- Task item:
Scan the records for lines with the word "Built", and copy every such line.
○ ○ ○ ○ ○
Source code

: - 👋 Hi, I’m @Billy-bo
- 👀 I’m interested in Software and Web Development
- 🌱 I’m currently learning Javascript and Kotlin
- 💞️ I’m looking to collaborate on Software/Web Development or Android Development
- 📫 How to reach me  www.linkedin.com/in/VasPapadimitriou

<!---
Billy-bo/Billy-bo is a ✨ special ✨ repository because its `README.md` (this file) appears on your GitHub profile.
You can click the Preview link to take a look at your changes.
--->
○ ○ ○ ○ ○
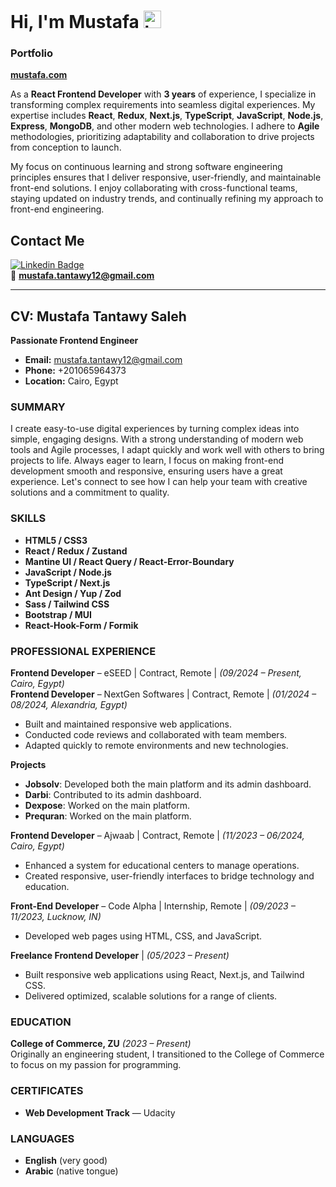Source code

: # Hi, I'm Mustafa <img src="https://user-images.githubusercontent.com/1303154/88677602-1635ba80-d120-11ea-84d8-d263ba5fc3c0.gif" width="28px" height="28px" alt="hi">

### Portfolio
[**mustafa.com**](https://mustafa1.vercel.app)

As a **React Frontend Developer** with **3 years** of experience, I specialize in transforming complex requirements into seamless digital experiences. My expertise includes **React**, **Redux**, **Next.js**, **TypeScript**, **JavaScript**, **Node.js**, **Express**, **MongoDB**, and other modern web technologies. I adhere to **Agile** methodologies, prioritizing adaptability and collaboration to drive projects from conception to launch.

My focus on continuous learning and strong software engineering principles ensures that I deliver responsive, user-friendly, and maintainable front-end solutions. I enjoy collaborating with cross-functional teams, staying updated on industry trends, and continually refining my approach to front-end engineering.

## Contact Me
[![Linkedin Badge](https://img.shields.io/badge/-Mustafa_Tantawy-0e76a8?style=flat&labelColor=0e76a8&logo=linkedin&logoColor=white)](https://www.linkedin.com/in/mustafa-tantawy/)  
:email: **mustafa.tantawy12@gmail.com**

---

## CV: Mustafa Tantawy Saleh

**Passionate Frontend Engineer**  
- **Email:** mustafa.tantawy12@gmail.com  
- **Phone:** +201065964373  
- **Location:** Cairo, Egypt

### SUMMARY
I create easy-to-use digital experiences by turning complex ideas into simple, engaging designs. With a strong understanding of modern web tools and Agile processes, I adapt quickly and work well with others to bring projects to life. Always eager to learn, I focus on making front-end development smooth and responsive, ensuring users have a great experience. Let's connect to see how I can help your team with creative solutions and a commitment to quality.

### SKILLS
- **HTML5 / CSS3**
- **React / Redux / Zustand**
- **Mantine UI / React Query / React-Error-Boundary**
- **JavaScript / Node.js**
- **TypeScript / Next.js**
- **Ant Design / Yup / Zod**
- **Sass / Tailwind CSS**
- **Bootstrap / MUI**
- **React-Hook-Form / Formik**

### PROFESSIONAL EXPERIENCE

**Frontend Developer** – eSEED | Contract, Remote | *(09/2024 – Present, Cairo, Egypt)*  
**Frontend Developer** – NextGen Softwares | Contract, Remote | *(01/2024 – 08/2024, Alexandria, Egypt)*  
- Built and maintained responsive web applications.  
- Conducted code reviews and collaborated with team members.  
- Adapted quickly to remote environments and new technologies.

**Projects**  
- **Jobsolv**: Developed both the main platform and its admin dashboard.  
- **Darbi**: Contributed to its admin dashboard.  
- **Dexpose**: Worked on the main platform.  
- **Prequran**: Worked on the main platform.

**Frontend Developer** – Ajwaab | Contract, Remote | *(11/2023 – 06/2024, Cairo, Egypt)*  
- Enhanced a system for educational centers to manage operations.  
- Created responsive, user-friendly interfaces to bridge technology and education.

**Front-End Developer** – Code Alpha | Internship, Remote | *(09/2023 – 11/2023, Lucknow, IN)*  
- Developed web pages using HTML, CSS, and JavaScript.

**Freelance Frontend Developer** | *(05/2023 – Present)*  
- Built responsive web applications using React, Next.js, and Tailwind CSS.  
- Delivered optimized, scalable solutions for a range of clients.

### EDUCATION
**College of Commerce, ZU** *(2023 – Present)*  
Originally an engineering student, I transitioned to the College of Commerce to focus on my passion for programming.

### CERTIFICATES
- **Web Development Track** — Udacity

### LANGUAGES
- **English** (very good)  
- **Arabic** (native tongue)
○ ○ ○ ○ ○
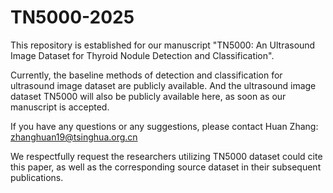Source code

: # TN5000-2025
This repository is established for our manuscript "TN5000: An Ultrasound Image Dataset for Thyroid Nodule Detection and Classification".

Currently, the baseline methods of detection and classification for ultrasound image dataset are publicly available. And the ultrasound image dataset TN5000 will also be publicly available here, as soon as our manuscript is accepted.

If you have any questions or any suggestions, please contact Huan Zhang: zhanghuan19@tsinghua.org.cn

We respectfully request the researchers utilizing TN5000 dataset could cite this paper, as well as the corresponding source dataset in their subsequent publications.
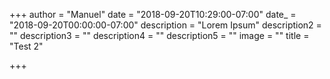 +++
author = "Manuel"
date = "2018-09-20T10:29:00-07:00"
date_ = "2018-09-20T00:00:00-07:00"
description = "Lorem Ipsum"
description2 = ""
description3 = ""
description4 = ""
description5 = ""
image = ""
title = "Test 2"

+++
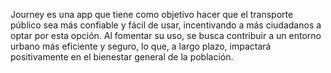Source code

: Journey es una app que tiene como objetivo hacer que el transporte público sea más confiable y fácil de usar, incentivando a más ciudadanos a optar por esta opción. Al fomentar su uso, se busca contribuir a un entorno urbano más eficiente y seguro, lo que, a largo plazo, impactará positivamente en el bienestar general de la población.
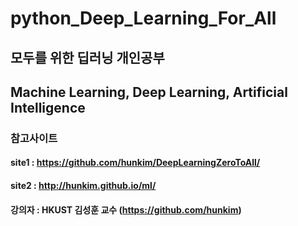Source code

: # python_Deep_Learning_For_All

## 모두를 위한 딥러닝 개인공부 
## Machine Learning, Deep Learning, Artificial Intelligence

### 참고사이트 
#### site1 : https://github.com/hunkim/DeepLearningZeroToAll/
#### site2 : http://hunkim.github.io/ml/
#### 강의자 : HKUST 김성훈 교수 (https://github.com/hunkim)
○ ○ ○ ○ ○
- Answer:
- Built and maintained responsive web applications.  
- Built responsive web applications using React, Next.js, and Tailwind CSS.  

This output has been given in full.